Feasibility of a normoxic N-vinylpyrrolidone-based polymer gel (VIPET) dosimeter for three-dimensional proton beam measurements.

BACKGROUND

Gel dosimeters enable three-dimensional dose measurement in x-ray and charged-particle therapies. A normoxic N-vinylpyrrolidone-based polymer gel (VIPET) dosimeter is expected to provide high-precision proton dose measurements. However, reports on the fundamental performance of VIPET gel dosimeters in proton beam measurement are limited, and the accuracy of position and dose measurements still needs to be determined.

PURPOSE

We evaluated the accuracy of the VIPET gel dosimeter in proton beam measurement.

METHODS

Proton beams of 190 MeV were delivered at dose rates of 2 and 8 Gy/min, and N-vinylpyrrolidone-based polymer gel dosimeters containing an inorganic salt as a sensitizer (iVIPET) were irradiated with a 10 × 10 cm field and doses of up to 30 Gy. Magnetic resonance imaging was used for imaging. Key parameters assessed included R2 - dose linearity, dose uncertainty and resolution, dose reproducibility, energy (linear energy transfer [LET]) dependence, dose rate dependence, dose uniformity, and stopping power ratio (SPR).

RESULTS

A strong linear relationship was observed in the 0-30 Gy range. Dose uncertainties were in the range 1%-3%. Three sets of percentage depth dose measurements showed good agreement within 1.6%. Energy (LET) dependence led to measured peak doses being 23% lower than the treatment planning system (TPS) calculations.
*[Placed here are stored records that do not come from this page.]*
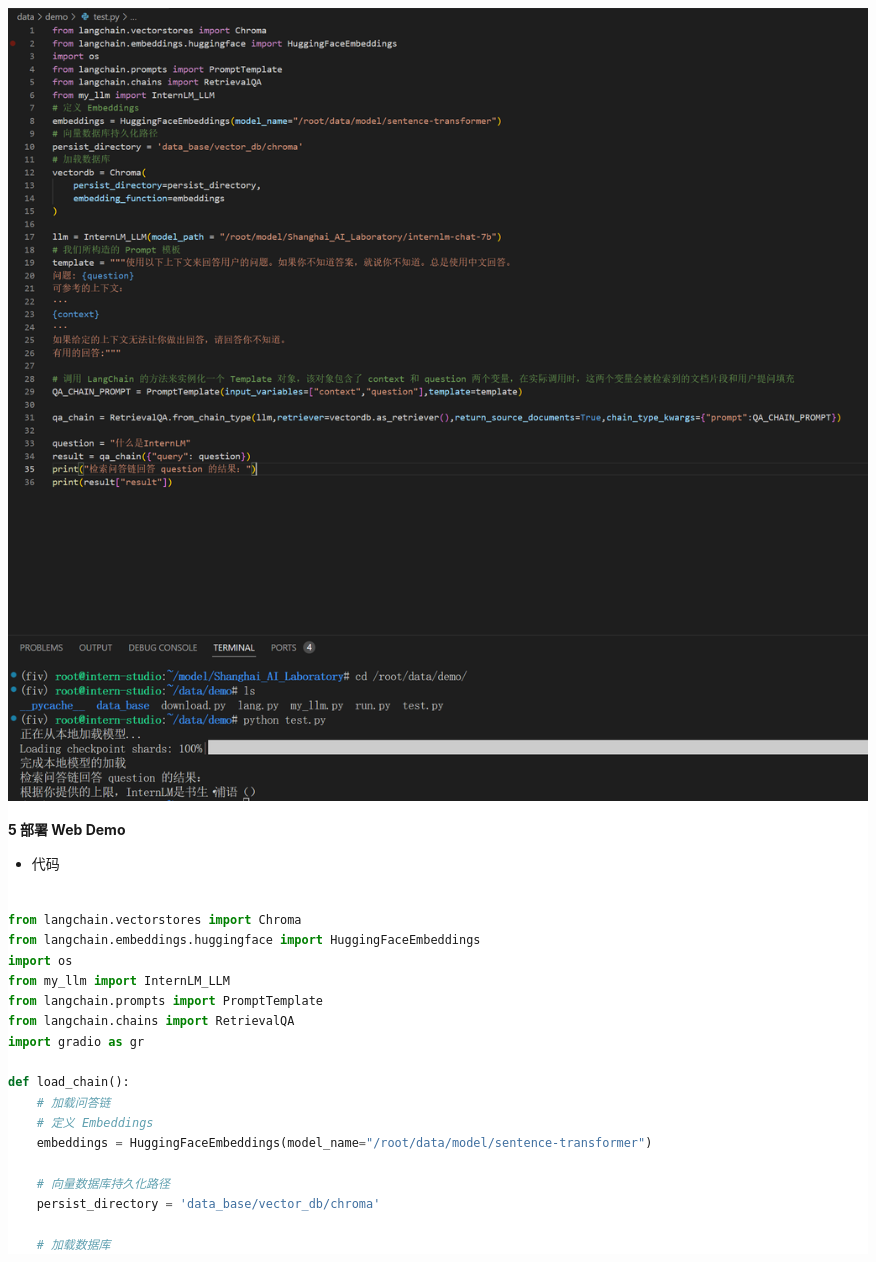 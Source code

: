 ![image-20240110220336498](README.assets/image-20240110220336498.png)

**5 部署 Web Demo**

- 代码

```python

from langchain.vectorstores import Chroma
from langchain.embeddings.huggingface import HuggingFaceEmbeddings
import os
from my_llm import InternLM_LLM
from langchain.prompts import PromptTemplate
from langchain.chains import RetrievalQA
import gradio as gr

def load_chain():
    # 加载问答链
    # 定义 Embeddings
    embeddings = HuggingFaceEmbeddings(model_name="/root/data/model/sentence-transformer")

    # 向量数据库持久化路径
    persist_directory = 'data_base/vector_db/chroma'

    # 加载数据库
```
Proton energy effects in the plateau region were limited and dose rate effects were not recognized. Beam profiles in the axes parallel and perpendicular to the beam axis showed variations of approximately 1.2% and 1.3%, respectively, compared with the TPS calculations. The SPR was consistent with the TPS derived from CT values (1.03).

CONCLUSIONS

The VIPET dosimeter showed high reproducibility and uniformity in range and dose measurements of proton therapy beams without energy dependency in the plateau region or dose rate dependency in 2-8 Gy/min. The dosimeter also showed energy (LET) dependence comparable with that reported in previous studies.